** DATA follows **
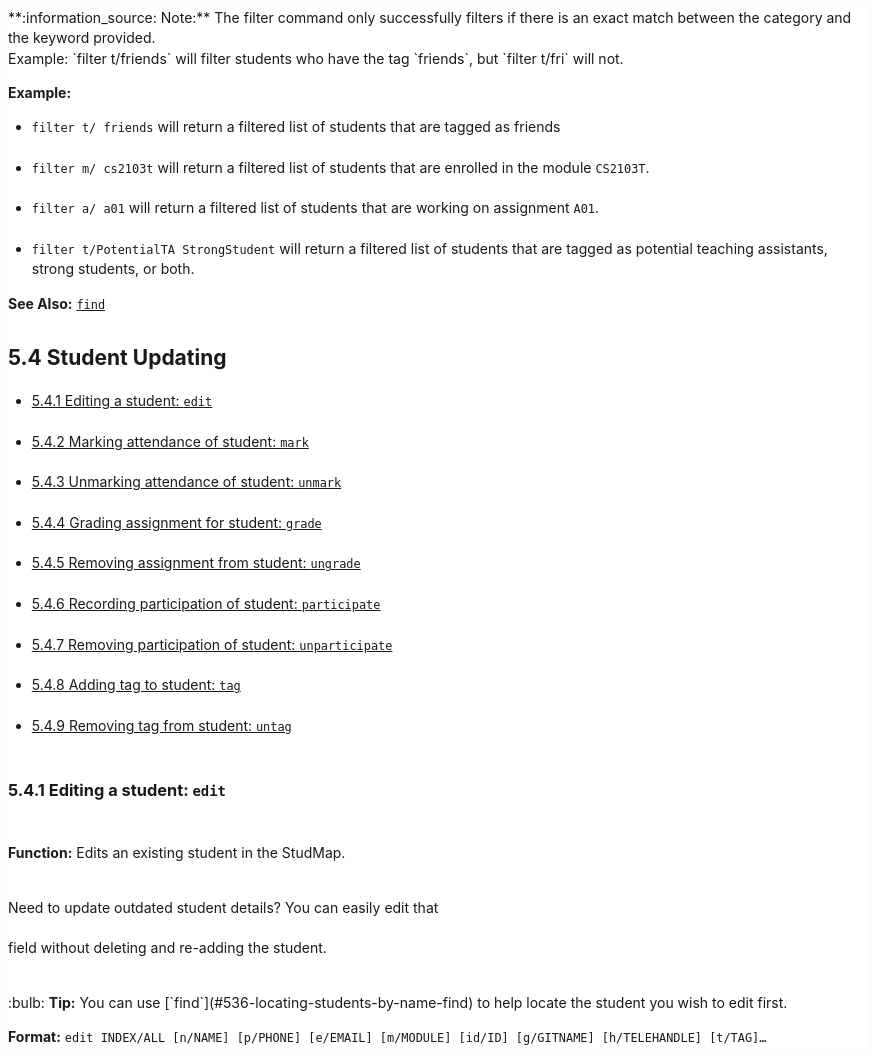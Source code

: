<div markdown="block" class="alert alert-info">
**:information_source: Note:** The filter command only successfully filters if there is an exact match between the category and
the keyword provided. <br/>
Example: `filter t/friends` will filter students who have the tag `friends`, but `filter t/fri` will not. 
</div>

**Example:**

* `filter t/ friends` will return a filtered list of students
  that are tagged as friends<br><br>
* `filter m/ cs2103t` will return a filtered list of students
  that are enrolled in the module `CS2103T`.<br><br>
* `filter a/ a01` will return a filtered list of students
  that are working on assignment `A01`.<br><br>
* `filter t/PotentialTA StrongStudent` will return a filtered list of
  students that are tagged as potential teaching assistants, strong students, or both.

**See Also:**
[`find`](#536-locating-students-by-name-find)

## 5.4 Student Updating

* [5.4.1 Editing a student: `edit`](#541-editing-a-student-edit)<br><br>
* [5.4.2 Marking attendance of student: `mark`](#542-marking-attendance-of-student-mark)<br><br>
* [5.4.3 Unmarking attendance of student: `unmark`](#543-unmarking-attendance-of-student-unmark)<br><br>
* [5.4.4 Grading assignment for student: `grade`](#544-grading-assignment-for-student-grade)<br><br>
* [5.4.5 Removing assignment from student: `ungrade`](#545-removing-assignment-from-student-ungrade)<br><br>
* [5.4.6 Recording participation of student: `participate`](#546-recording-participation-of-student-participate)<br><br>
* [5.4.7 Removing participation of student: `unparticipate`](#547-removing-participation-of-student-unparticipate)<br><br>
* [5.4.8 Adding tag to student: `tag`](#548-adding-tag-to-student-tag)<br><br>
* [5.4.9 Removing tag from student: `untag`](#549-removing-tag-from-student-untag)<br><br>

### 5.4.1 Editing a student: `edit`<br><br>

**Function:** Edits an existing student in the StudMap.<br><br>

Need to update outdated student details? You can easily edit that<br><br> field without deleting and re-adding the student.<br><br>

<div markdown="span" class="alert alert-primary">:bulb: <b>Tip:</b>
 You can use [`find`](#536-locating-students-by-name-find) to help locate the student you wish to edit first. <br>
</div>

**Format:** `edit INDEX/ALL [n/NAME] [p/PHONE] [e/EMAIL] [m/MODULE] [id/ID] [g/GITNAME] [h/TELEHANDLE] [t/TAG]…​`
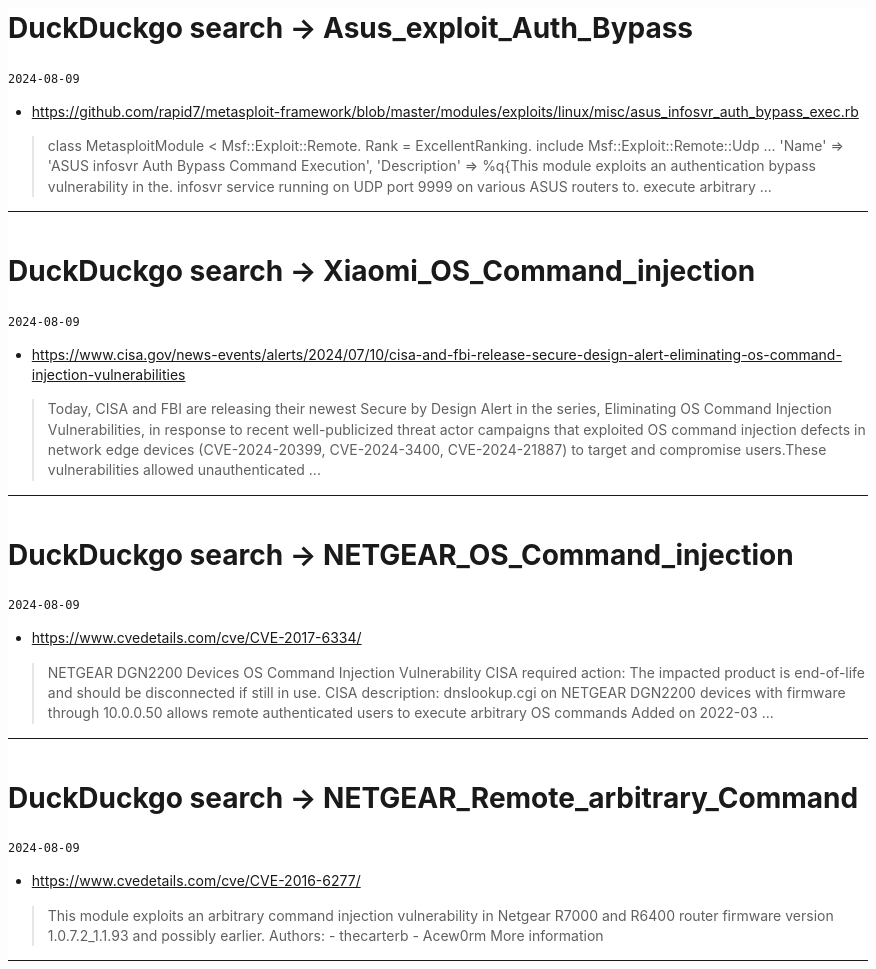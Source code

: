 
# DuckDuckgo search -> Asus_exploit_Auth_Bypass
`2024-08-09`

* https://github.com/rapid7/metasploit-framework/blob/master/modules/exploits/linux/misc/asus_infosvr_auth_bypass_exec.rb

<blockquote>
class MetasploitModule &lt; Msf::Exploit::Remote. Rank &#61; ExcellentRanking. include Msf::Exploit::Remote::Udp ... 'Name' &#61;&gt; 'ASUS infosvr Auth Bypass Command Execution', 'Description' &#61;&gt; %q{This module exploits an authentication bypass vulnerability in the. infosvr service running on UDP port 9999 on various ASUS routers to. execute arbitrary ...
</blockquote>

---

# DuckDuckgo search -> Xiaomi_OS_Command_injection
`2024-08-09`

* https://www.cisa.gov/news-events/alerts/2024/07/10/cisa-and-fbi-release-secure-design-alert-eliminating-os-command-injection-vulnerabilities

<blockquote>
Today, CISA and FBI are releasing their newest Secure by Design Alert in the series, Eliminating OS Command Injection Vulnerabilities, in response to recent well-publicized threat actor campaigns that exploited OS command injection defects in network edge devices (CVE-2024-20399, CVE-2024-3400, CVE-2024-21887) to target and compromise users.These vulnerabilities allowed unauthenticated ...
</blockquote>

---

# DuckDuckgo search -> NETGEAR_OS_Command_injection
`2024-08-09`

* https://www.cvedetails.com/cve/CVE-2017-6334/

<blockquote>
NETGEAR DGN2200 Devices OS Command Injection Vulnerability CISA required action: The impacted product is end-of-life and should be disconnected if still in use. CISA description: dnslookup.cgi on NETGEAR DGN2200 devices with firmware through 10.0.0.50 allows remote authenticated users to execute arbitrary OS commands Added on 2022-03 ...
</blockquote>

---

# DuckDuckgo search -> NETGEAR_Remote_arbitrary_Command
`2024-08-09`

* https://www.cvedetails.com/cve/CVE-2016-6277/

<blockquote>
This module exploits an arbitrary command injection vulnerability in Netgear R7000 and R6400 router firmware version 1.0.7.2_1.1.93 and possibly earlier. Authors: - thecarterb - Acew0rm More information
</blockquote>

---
** End of DATA **
WHAT TO PRODUCE: Would you print exactly, and only, the lines of the data above from the line with "that are working" through the line with "[5.4.7 Removing participation", inclusive?

SOLUTION FOR THIS TASK:
  that are working on assignment `A01`.<br><br>
* `filter t/PotentialTA StrongStudent` will return a filtered list of
  students that are tagged as potential teaching assistants, strong students, or both.

**See Also:**
[`find`](#536-locating-students-by-name-find)

## 5.4 Student Updating

* [5.4.1 Editing a student: `edit`](#541-editing-a-student-edit)<br><br>
* [5.4.2 Marking attendance of student: `mark`](#542-marking-attendance-of-student-mark)<br><br>
* [5.4.3 Unmarking attendance of student: `unmark`](#543-unmarking-attendance-of-student-unmark)<br><br>
* [5.4.4 Grading assignment for student: `grade`](#544-grading-assignment-for-student-grade)<br><br>
* [5.4.5 Removing assignment from student: `ungrade`](#545-removing-assignment-from-student-ungrade)<br><br>
* [5.4.6 Recording participation of student: `participate`](#546-recording-participation-of-student-participate)<br><br>
* [5.4.7 Removing participation of student: `unparticipate`](#547-removing-participation-of-student-unparticipate)<br><br>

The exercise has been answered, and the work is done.